Stjepan Jukić

Personal information
- Full name: Stjepan Jukić
- Date of birth: 10 December 1979 (age 46)
- Place of birth: Đakovo, SR Croatia, SFR Yugoslavia
- Height: 1.81 m (5 ft 11 in)
- Position: Midfielder

Youth career
- 1989–1993: NK Đakovo
- 1993–1998: Osijek

Senior career*
- Years: Team / Apps / (Gls)
- 1998–2002: Osijek / 56 / (1)
- 2002–2003: Šibenik / 21 / (3)
- 2003–2005: Osijek / 30 / (12)
- 2005–2006: Lokeren / 16 / (3)
- 2006–2007: Osijek / 38 / (15)
- 2008: Sanfrecce Hiroshima / 11 / (0)
- 2009: Croatia Sesvete / 17 / (2)
- 2010: Qingdao Jonoon / 27 / (4)
- 2011: Chongqing Lifan / 0 / (0)
- 2012-2013: Trnje / 19 / (4)
- 2014: Zrinski Jurjevac

= Stjepan Jukić =

Croatian footballer

Stjepan Jukić (/hr/; born 10 December 1979) is a Croatian retired football player.

==Club career==
Jukić has previously played for NK Osijek, HNK Šibenik and Inter Zapresic in the Croatian First League.

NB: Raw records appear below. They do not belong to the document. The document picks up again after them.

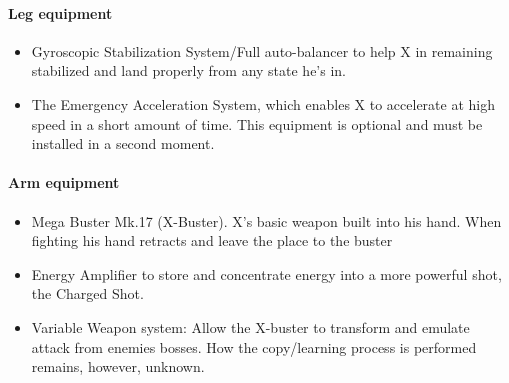 \paragraph{Leg equipment}
\begin{itemize}
	\item Gyroscopic Stabilization System/Full auto-balancer to help X in remaining stabilized and land properly from any state he's in.
	\item The Emergency Acceleration System, which enables X to accelerate at high speed in a short amount of time. This equipment is optional and must be installed in a second moment.
\end{itemize}

\paragraph{Arm equipment}
\begin{itemize}
	\item Mega Buster Mk.17 (X-Buster). X’s basic weapon built into his hand. When fighting his hand retracts and leave the place to the buster~\cite{elysium_weapons}
	\item Energy Amplifier to store and concentrate energy into a more powerful shot, the Charged Shot.
	\item Variable Weapon system: Allow the X-buster to transform and emulate attack from enemies bosses. How the copy/learning process is performed remains, however, unknown.
\end{itemize}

In 2008, he played for Sanfrecce Hiroshima of the J2 League.

On 20 February 2010, Jukić was signed by Qingdao Jonoon as its first foreign footballer that season. He made his debut for the club in the first round match against Tianjin Teda, in which he served Slovenian Aleksander Rodić for the first goal. In the whole season, he capped 27 times with 4 goals and 4 services.

In 2011, Jukić agreed to sign a one-year contract with Chongqing Lifan. But he suffered a leg fracture during a pre-sonson friendly match in February, which ruled him out for the rest of the 2011 league season.